Peki, bizdeki bu paralar nerede? Bu paralarla bazıları başka illere veya başka ülkelere kaynak sağlıyor. Aydınlı kendi paralarını ve imkanlarını kendileri kullanmıyorlar. Kullanmamız için çalışan da olmaz biz kendi öz kaynaklarımızı ne kadar doğru kullanabildik? Halk olarak beklentimiz ve talebimiz nedir? Yarınlara dair plan ve projelerimiz nedir?

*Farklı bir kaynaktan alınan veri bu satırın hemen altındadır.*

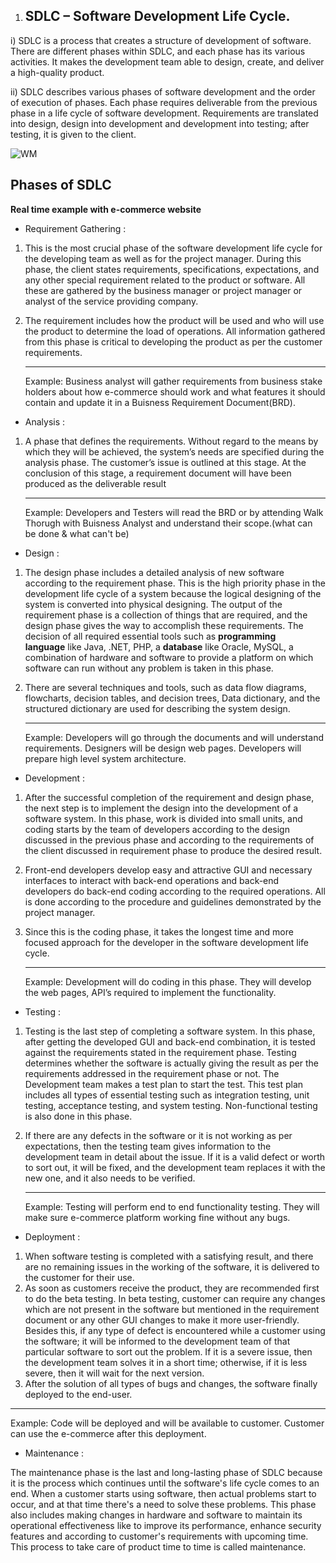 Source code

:﻿1)  ## SDLC – Software Development Life Cycle. ##
   i) SDLC is a process that creates a structure of development of software. There are different phases within SDLC, and each phase has its various activities. It makes the development team able to design, create, and deliver a high-quality product.
   
  ii) SDLC describes various phases of software development and the order of execution of phases. Each phase requires deliverable from the previous phase in a life cycle of software development. Requirements are translated into design, design into development and development into testing; after testing, it is given to the client.

![WM](https://github.com/rhushikesh2000/JAVA_TUTORIAL_/assets/142867318/e384c476-ace2-46cd-a93f-7fd8e3d87c40)

## Phases of SDLC ##

**Real time example with e-commerce website**
- Requirement Gathering :
1) This is the most crucial phase of the software development life cycle for the developing team as well as for the project manager. During this phase, the client states requirements, specifications, expectations, and any other special requirement related to the product or software. All these are gathered by the business manager or project manager or analyst of the service providing company.
1) The requirement includes how the product will be used and who will use the product to determine the load of operations. All information gathered from this phase is critical to developing the product as per the customer requirements.
   
   ---
   Example: Business analyst  will gather requirements from business stake holders about how e-commerce should work and what features it should contain and update it in a Buisness Requirement Document(BRD).
- Analysis :
  
1) A phase that defines the requirements. Without regard to the means by which they will be achieved, the system’s needs are specified during the analysis phase. The customer’s issue is outlined at this stage. At the conclusion of this stage, a requirement document will have been produced as the deliverable result

   ---
   Example: Developers and Testers will read the BRD or by attending Walk Thorugh with Buisness Analyst and understand their scope.(what can be done & what can't be) 

- Design :
1) The design phase includes a detailed analysis of new software according to the requirement phase. This is the high priority phase in the development life cycle of a system because the logical designing of the system is converted into physical designing. The output of the requirement phase is a collection of things that are required, and the design phase gives the way to accomplish these requirements. The decision of all required essential tools such as **programming language** like Java, .NET, PHP, a **database** like Oracle, MySQL, a combination of hardware and software to provide a platform on which software can run without any problem is taken in this phase.
1) There are several techniques and tools, such as data flow diagrams, flowcharts, decision tables, and decision trees, Data dictionary, and the structured dictionary are used for describing the system design.

   ---
   Example: Developers will go through the documents and will understand requirements. Designers will be design web pages. Developers will prepare high level system architecture.

- Development :
1) After the successful completion of the requirement and design phase, the next step is to implement the design into the development of a software system. In this phase, work is divided into small units, and coding starts by the team of developers according to the design discussed in the previous phase and according to the requirements of the client discussed in requirement phase to produce the desired result.
1) Front-end developers develop easy and attractive GUI and necessary interfaces to interact with back-end operations and back-end developers do back-end coding according to the required operations. All is done according to the procedure and guidelines demonstrated by the project manager.
1) Since this is the coding phase, it takes the longest time and more focused approach for the developer in the software development life cycle.

   ---
   Example: Development will do coding in this phase. They will develop the web pages, API’s required to implement the functionality.
   
- Testing :
1) Testing is the last step of completing a software system. In this phase, after getting the developed GUI and back-end combination, it is tested against the requirements stated in the requirement phase. Testing determines whether the software is actually giving the result as per the requirements addressed in the requirement phase or not. The Development team makes a test plan to start the test. This test plan includes all types of essential testing such as integration testing, unit testing, acceptance testing, and system testing. Non-functional testing is also done in this phase.
1) If there are any defects in the software or it is not working as per expectations, then the testing team gives information to the development team in detail about the issue. If it is a valid defect or worth to sort out, it will be fixed, and the development team replaces it with the new one, and it also needs to be verified.

   ---
   Example: Testing will perform end to end functionality testing. They will make sure e-commerce platform working fine without any bugs.
   
- Deployment :
1) When software testing is completed with a satisfying result, and there are no remaining issues in the working of the software, it is delivered to the customer for their use.
1) As soon as customers receive the product, they are recommended first to do the beta testing. In beta testing, customer can require any changes which are not present in the software but mentioned in the requirement document or any other GUI changes to make it more user-friendly. Besides this, if any type of defect is encountered while a customer using the software; it will be informed to the development team of that particular software to sort out the problem. If it is a severe issue, then the development team solves it in a short time; otherwise, if it is less severe, then it will wait for the next version.
1) After the solution of all types of bugs and changes, the software finally deployed to the end-user.

---
Example: Code will be deployed and will be available to customer. Customer can use the e-commerce after this deployment.

- Maintenance :

The maintenance phase is the last and long-lasting phase of SDLC because it is the process which continues until the software's life cycle comes to an end. When a customer starts using software, then actual problems start to occur, and at that time there's a need to solve these problems. This phase also includes making changes in hardware and software to maintain its operational effectiveness like to improve its performance, enhance security features and according to customer's requirements with upcoming time. This process to take care of product time to time is called maintenance.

Elimizde olan imkan ve güçleri bizler öbür dünyaya götürmeyeceğiz ve bilhassa onların hesabını vereceğiz. Eğer bir fani isek ki öyle olduğumuza inanıyoruz, eğer "komşun açken tok yatma” felsefesine inanan Müslüman isek neden yaşantımız tam tersine? Kimse kusura bakmasın bu ülkede gücü eline geçiren her kim olursa olsun kendini kaybediyor. Ve sonuç; varlık içinde darlık, yaşamın büyük bölümünü mutsuzlukla geçiriyoruz. Oysa elimizdeki imkanlar dahilinde paylaşımcı olsak, üretime, denetime, yeniliğe açık olsak bu şehirde sorunlar en aza inmez mi? İner ama kimsenin vermeye niyeti yok. Paketleyin bakalım paraları sonsuzluğa gittiğinizde o makamlar, paralar, şanlar şöhretler sizi kurtaracak mı? Yoksa doğru kullanmadığınız için yakacak mı? Allah, imkanı ölçüsünde yardım eden Allah rızasını kazananlardan eylesin.